━━ INPUT RECORDS ━━

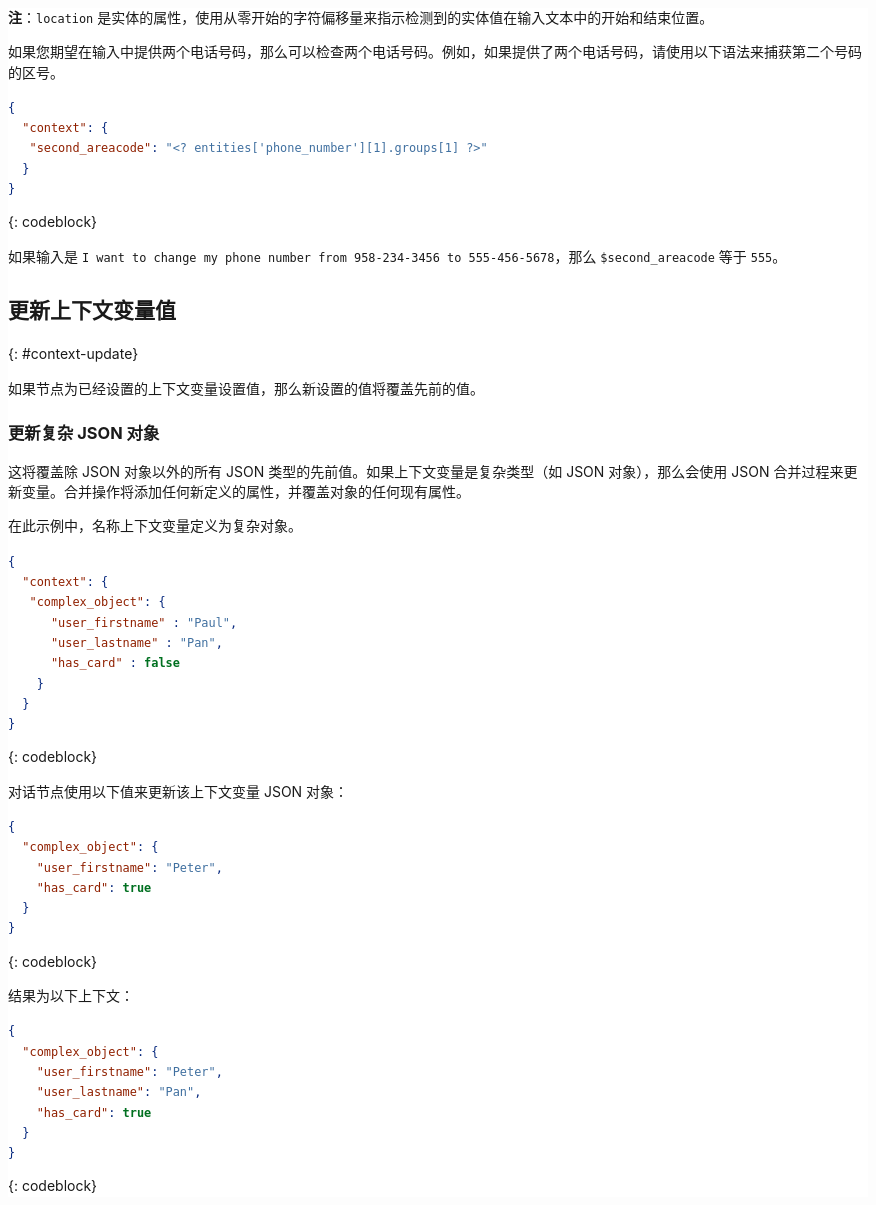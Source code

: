 **注**：`location` 是实体的属性，使用从零开始的字符偏移量来指示检测到的实体值在输入文本中的开始和结束位置。

如果您期望在输入中提供两个电话号码，那么可以检查两个电话号码。例如，如果提供了两个电话号码，请使用以下语法来捕获第二个号码的区号。

```json
{
  "context": {
   "second_areacode": "<? entities['phone_number'][1].groups[1] ?>"
  }
}
```
{: codeblock}

如果输入是 `I want to change my phone number from 958-234-3456 to 555-456-5678`，那么 `$second_areacode` 等于 `555`。

## 更新上下文变量值
{: #context-update}

如果节点为已经设置的上下文变量设置值，那么新设置的值将覆盖先前的值。

### 更新复杂 JSON 对象

这将覆盖除 JSON 对象以外的所有 JSON 类型的先前值。如果上下文变量是复杂类型（如 JSON 对象），那么会使用 JSON 合并过程来更新变量。合并操作将添加任何新定义的属性，并覆盖对象的任何现有属性。

在此示例中，名称上下文变量定义为复杂对象。

```json
{
  "context": {
   "complex_object": {
      "user_firstname" : "Paul",
      "user_lastname" : "Pan",
      "has_card" : false
    }
  }
}
```
{: codeblock}

对话节点使用以下值来更新该上下文变量 JSON 对象：

```json
{
  "complex_object": {
    "user_firstname": "Peter",
    "has_card": true
  }
}
```
{: codeblock}

结果为以下上下文：

```json
{
  "complex_object": {
    "user_firstname": "Peter",
    "user_lastname": "Pan",
    "has_card": true
  }
}
```
{: codeblock}
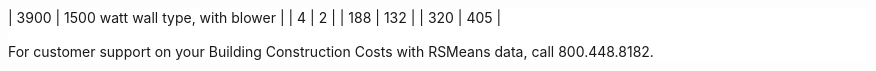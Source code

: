 | 3900 | 1500 watt wall type, with blower                          |        | 4            | 2           |      | 188      | 132   |           | 320   | 405            |

For customer support on your Building Construction Costs with RSMeans data, call 800.448.8182.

━━━

ACTIVITY |
Set down the lines of the records above exactly, apart from the pictures.

RESULT OF THIS TASK |
Source code

: **注**：`location` 是实体的属性，使用从零开始的字符偏移量来指示检测到的实体值在输入文本中的开始和结束位置。

如果您期望在输入中提供两个电话号码，那么可以检查两个电话号码。例如，如果提供了两个电话号码，请使用以下语法来捕获第二个号码的区号。

```json
{
  "context": {
   "second_areacode": "<? entities['phone_number'][1].groups[1] ?>"
  }
}
```
{: codeblock}

如果输入是 `I want to change my phone number from 958-234-3456 to 555-456-5678`，那么 `$second_areacode` 等于 `555`。

## 更新上下文变量值
{: #context-update}

如果节点为已经设置的上下文变量设置值，那么新设置的值将覆盖先前的值。

### 更新复杂 JSON 对象

这将覆盖除 JSON 对象以外的所有 JSON 类型的先前值。如果上下文变量是复杂类型（如 JSON 对象），那么会使用 JSON 合并过程来更新变量。合并操作将添加任何新定义的属性，并覆盖对象的任何现有属性。

在此示例中，名称上下文变量定义为复杂对象。

```json
{
  "context": {
   "complex_object": {
      "user_firstname" : "Paul",
      "user_lastname" : "Pan",
      "has_card" : false
    }
  }
}
```
{: codeblock}

对话节点使用以下值来更新该上下文变量 JSON 对象：

```json
{
  "complex_object": {
    "user_firstname": "Peter",
    "has_card": true
  }
}
```
{: codeblock}

结果为以下上下文：

```json
{
  "complex_object": {
    "user_firstname": "Peter",
    "user_lastname": "Pan",
    "has_card": true
  }
}
```
{: codeblock}
Source code

: | 3900 | 1500 watt wall type, with blower                          |        | 4            | 2           |      | 188      | 132   |           | 320   | 405            |

For customer support on your Building Construction Costs with RSMeans data, call 800.448.8182.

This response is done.